▶ _TASK MATERIAL_
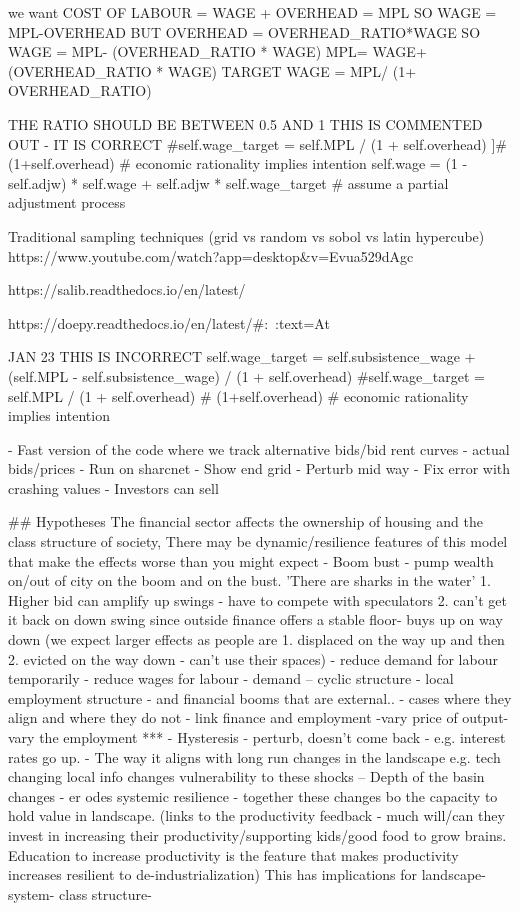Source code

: we want COST OF LABOUR = WAGE + OVERHEAD = MPL 
SO 
WAGE = MPL-OVERHEAD
BUT
OVERHEAD =  OVERHEAD_RATIO*WAGE
SO
WAGE = MPL- (OVERHEAD_RATIO * WAGE)
MPL= WAGE+ (OVERHEAD_RATIO * WAGE)
TARGET WAGE = MPL/ (1+ OVERHEAD_RATIO)

THE RATIO SHOULD BE BETWEEN 0.5 AND 1
THIS IS COMMENTED OUT - IT IS CORRECT
 #self.wage_target = self.MPL / (1 + self.overhead) 
 ]# (1+self.overhead) # economic rationality implies intention
        self.wage = (1 - self.adjw) * self.wage + self.adjw * self.wage_target # assume a partial adjustment process
        



Traditional sampling techniques (grid vs random vs sobol vs latin hypercube)
https://www.youtube.com/watch?app=desktop&v=Evua529dAgc


https://salib.readthedocs.io/en/latest/

https://doepy.readthedocs.io/en/latest/#:~:text=At%



JAN 23
THIS IS INCORRECT
        self.wage_target = self.subsistence_wage + (self.MPL - self.subsistence_wage) / (1 + self.overhead)       #self.wage_target = self.MPL / (1 + self.overhead) # (1+self.overhead) # economic rationality implies intention



- Fast version of the code where we track alternative bids/bid rent curves - actual bids/prices
    - Run on sharcnet
    - Show end grid
- Perturb mid way
- Fix error with crashing values
- Investors can sell

## Hypotheses
The financial sector affects the ownership of housing and the class structure of society, 
There may be dynamic/resilience features of this model that make the effects worse than you might expect
- Boom bust - pump wealth on/out of city on the boom and on the bust. 'There are sharks in the water' 1. Higher bid can amplify up swings - have to compete with speculators 2. can't get it back on down swing since outside finance offers a stable floor- buys up on way down (we expect larger effects as people are 1. displaced on the way up and then 2. evicted on the way down - can't use their spaces)
  - reduce demand for labour temporarily - reduce wages for labour - demand -- cyclic structure - local employment structure - and financial booms that are external.. - cases where they align and where they do not
  - link finance and employment -vary price of output- vary the employment *** 
- Hysteresis - perturb, doesn't come back - e.g. interest rates go up.
- The way it aligns with long run changes in the landscape e.g. tech changing local info changes vulnerability to these shocks -- Depth of the basin changes - er   odes systemic resilience - together these changes bo the capacity to hold value in landscape. (links to the productivity feedback - much will/can they invest in increasing their productivity/supporting kids/good food to grow brains. Education to increase productivity is the feature that makes productivity increases resilient to de-industrialization)
This has implications for landscape- system- class structure- 

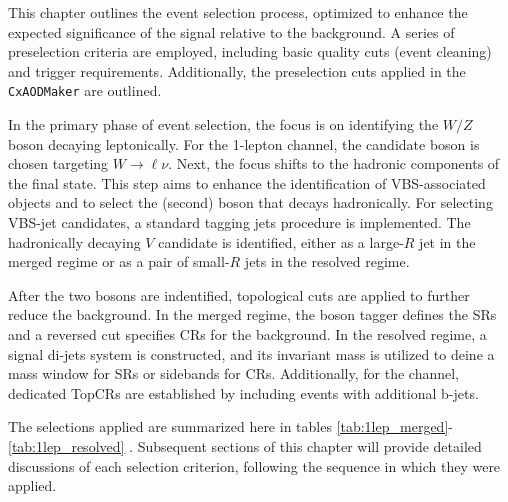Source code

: 

This chapter outlines the event selection process, optimized to enhance the expected significance of the signal relative to the background.
A series of preselection criteria are employed, including basic quality cuts (event cleaning) and trigger requirements. Additionally, the preselection cuts applied in the \texttt{CxAODMaker} are outlined.

In the primary phase of event selection, the focus is on identifying the $W/Z$ boson decaying leptonically. For the 1-lepton channel, the candidate boson is chosen targeting $W\to \ell\nu$.
Next, the focus shifts to the hadronic components of the final state. This step aims to enhance the identification of VBS-associated objects and to select the (second) boson that decays hadronically. For selecting VBS-jet candidates, a standard tagging jets procedure is implemented. The hadronically decaying $V$ candidate is identified, either as a large-$R$ jet in the merged regime or as a pair of small-$R$ jets in the resolved regime. 

After the two bosons are indentified, topological cuts are applied to further reduce the background. In the merged regime, the boson tagger defines the SRs and a reversed cut specifies CRs for the \Vjets background. In the resolved regime, a signal di-jets system is constructed, and its invariant mass is utilized to deine a mass window for SRs or sidebands for \Vjets CRs. Additionally, for the \olep channel, dedicated TopCRs are established by including events with additional b-jets.


The selections applied are summarized here in tables
\ref{tab:1lep_merged}-\ref{tab:1lep_resolved}
.
Subsequent sections of this chapter will provide detailed discussions of each selection criterion, following the sequence in which they were applied.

▶ _EXERCISE GOAL_
Each line in the listing that contains "structure" should be returned.

▶ _TASK ANSWER_
The financial sector affects the ownership of housing and the class structure of society, 
  - reduce demand for labour temporarily - reduce wages for labour - demand -- cyclic structure - local employment structure - and financial booms that are external.. - cases where they align and where they do not
This has implications for landscape- system- class structure- 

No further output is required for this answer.